A 10 year failure to update pensions leaflets correctly has caused considerable distress to many thousands of people, and will cost the taxpayer at least £2.5 billion, and probably considerably more, according to two reports to Parliament published today.
The two reports* – one by Sir John Bourn, the Comptroller and Auditor General, and the other by Michael Buckley, the Parliamentary Ombudsman – consider different aspects of an extraordinary lapse by civil servants. The Ombudsman focuses on four sample cases out of over 300 individual complaints from people who claim that they made decisions about their future pension arrangements in the light of incorrect information from leaflets and conversations with Benefits Agency staff. Sir John considers what happened and why, the action that has been taken since the problem was identified in late 1998, the costs to the taxpayer and whether the Department has arrangements in place to prevent such a mistake happening again.

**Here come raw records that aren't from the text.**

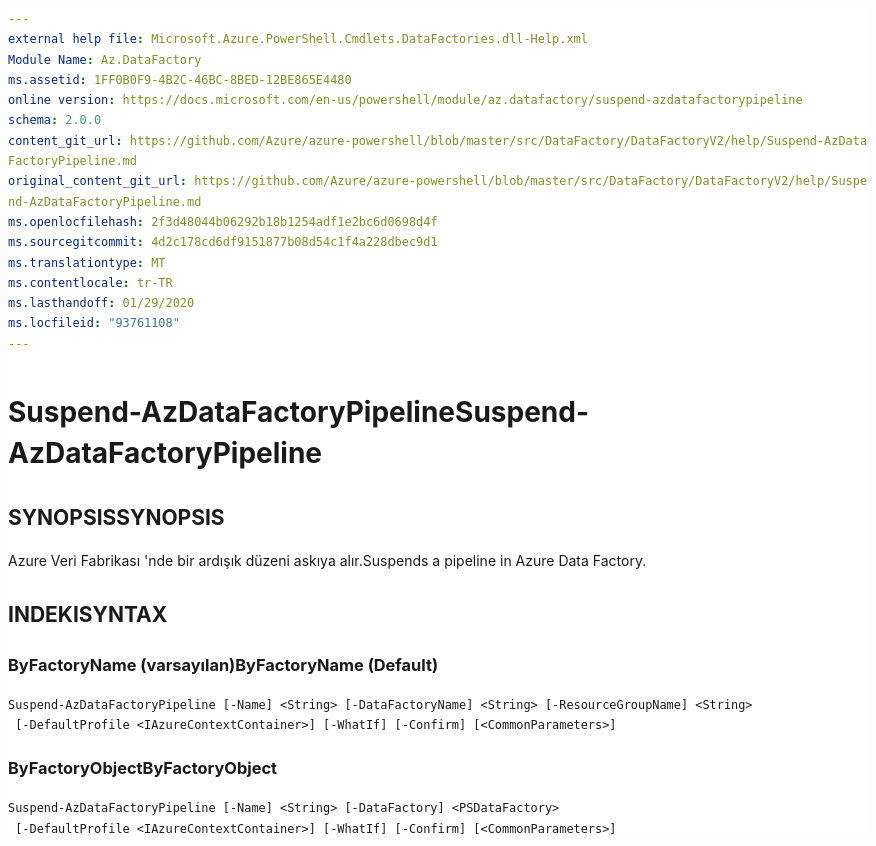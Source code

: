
 ```yaml
---
external help file: Microsoft.Azure.PowerShell.Cmdlets.DataFactories.dll-Help.xml
Module Name: Az.DataFactory
ms.assetid: 1FF0B0F9-4B2C-46BC-8BED-12BE865E4480
online version: https://docs.microsoft.com/en-us/powershell/module/az.datafactory/suspend-azdatafactorypipeline
schema: 2.0.0
content_git_url: https://github.com/Azure/azure-powershell/blob/master/src/DataFactory/DataFactoryV2/help/Suspend-AzDataFactoryPipeline.md
original_content_git_url: https://github.com/Azure/azure-powershell/blob/master/src/DataFactory/DataFactoryV2/help/Suspend-AzDataFactoryPipeline.md
ms.openlocfilehash: 2f3d48044b06292b18b1254adf1e2bc6d0698d4f
ms.sourcegitcommit: 4d2c178cd6df9151877b08d54c1f4a228dbec9d1
ms.translationtype: MT
ms.contentlocale: tr-TR
ms.lasthandoff: 01/29/2020
ms.locfileid: "93761108"
---
```

# <span data-ttu-id="61897-101">Suspend-AzDataFactoryPipeline</span><span class="sxs-lookup"><span data-stu-id="61897-101">Suspend-AzDataFactoryPipeline</span></span>

## <span data-ttu-id="61897-102">SYNOPSIS</span><span class="sxs-lookup"><span data-stu-id="61897-102">SYNOPSIS</span></span>
<span data-ttu-id="61897-103">Azure Veri Fabrikası 'nde bir ardışık düzeni askıya alır.</span><span class="sxs-lookup"><span data-stu-id="61897-103">Suspends a pipeline in Azure Data Factory.</span></span>

## <span data-ttu-id="61897-104">INDEKI</span><span class="sxs-lookup"><span data-stu-id="61897-104">SYNTAX</span></span>

### <span data-ttu-id="61897-105">ByFactoryName (varsayılan)</span><span class="sxs-lookup"><span data-stu-id="61897-105">ByFactoryName (Default)</span></span>
```
Suspend-AzDataFactoryPipeline [-Name] <String> [-DataFactoryName] <String> [-ResourceGroupName] <String>
 [-DefaultProfile <IAzureContextContainer>] [-WhatIf] [-Confirm] [<CommonParameters>]
```

### <span data-ttu-id="61897-106">ByFactoryObject</span><span class="sxs-lookup"><span data-stu-id="61897-106">ByFactoryObject</span></span>
```
Suspend-AzDataFactoryPipeline [-Name] <String> [-DataFactory] <PSDataFactory>
 [-DefaultProfile <IAzureContextContainer>] [-WhatIf] [-Confirm] [<CommonParameters>]
```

The Social Security Act 1986 halved the amount of State Earnings-Related Pension that widows or widowers could inherit on the death of their spouse, should they die after 5 April 2000, and the Department failed to update the information available to the public or ensure staff understood this change. The Department now accept their leaflets were wrong, and also that staff gave incorrect information to an unknown number of people, until as recently as April 1999. This was despite the 14 year lead time for the legislation to take effect, designed to allow people to plan their future pension arrangements. The Government today announced a further 2 ½ year deferral of the change, and a redress package (the Inherited SERPS Scheme), to be set up in 2001, to protect those who were misled.
In his report, the Parliamentary Ombudsman finds the Department guilty of maladministration. He strongly criticises their failure to make their leaflets accurate and complete, and says that the Department compounded this mistake by not recognising the need to check that staff were aware of the change in the law. He says that, on realising the true position, many thousands of people were very concerned that they had not provided sufficiently for their spouses, and have still not been advised of the correct position. Those who had received verbal advice also feared they would not be able to prove they had been misled. Mr Buckley emphasises in his report that, in these circumstances, the burden of proof rests on the Department to show that citizens were not misled, rather than on citizens to show that they were.
In his report, Sir John Bourn criticises the Department for failing to pick up warnings when the matter was referred to in Parliament in 1995, and in correspondence from MPs in 1997 and 1998. They only became aware of the problem when the matter was brought to their attention by the charity, Age Concern in late 1998. Even then it took ten weeks to update staff, some of whom continued to give incorrect advice up to three months later.
Sir John Bourn calls for a range of key improvements, amongst other things, to the way in which pensions work is organised within the Department, to the way local office staff are informed of changes affecting their work, to the way that the Department handles complaints from the public, and to the ways in which they manage the implementation of policy changes. He says some steps have been taken to reduce the risk of similar problems, but major obstacles such as poor internal communications and inadequate IT remain.
Both Michael Buckley and Sir John reserve judgement on the redress package. Mr Buckley has promised to report again when the detailed proposals are published, and Sir John has promised to examine the operation of the scheme as part of his future work on the accounts of the Department.
Michael Buckley said “Citizens are entitled to rely on the accuracy of leaflets published by the Government, and advice from civil servants, and to make their plans accordingly. If the advice is inaccurate, so that the plans go wrong, it is the Government’s duty to provide suitable redress. I shall be examining the Government’s eventual proposals to see whether they carry out that duty.”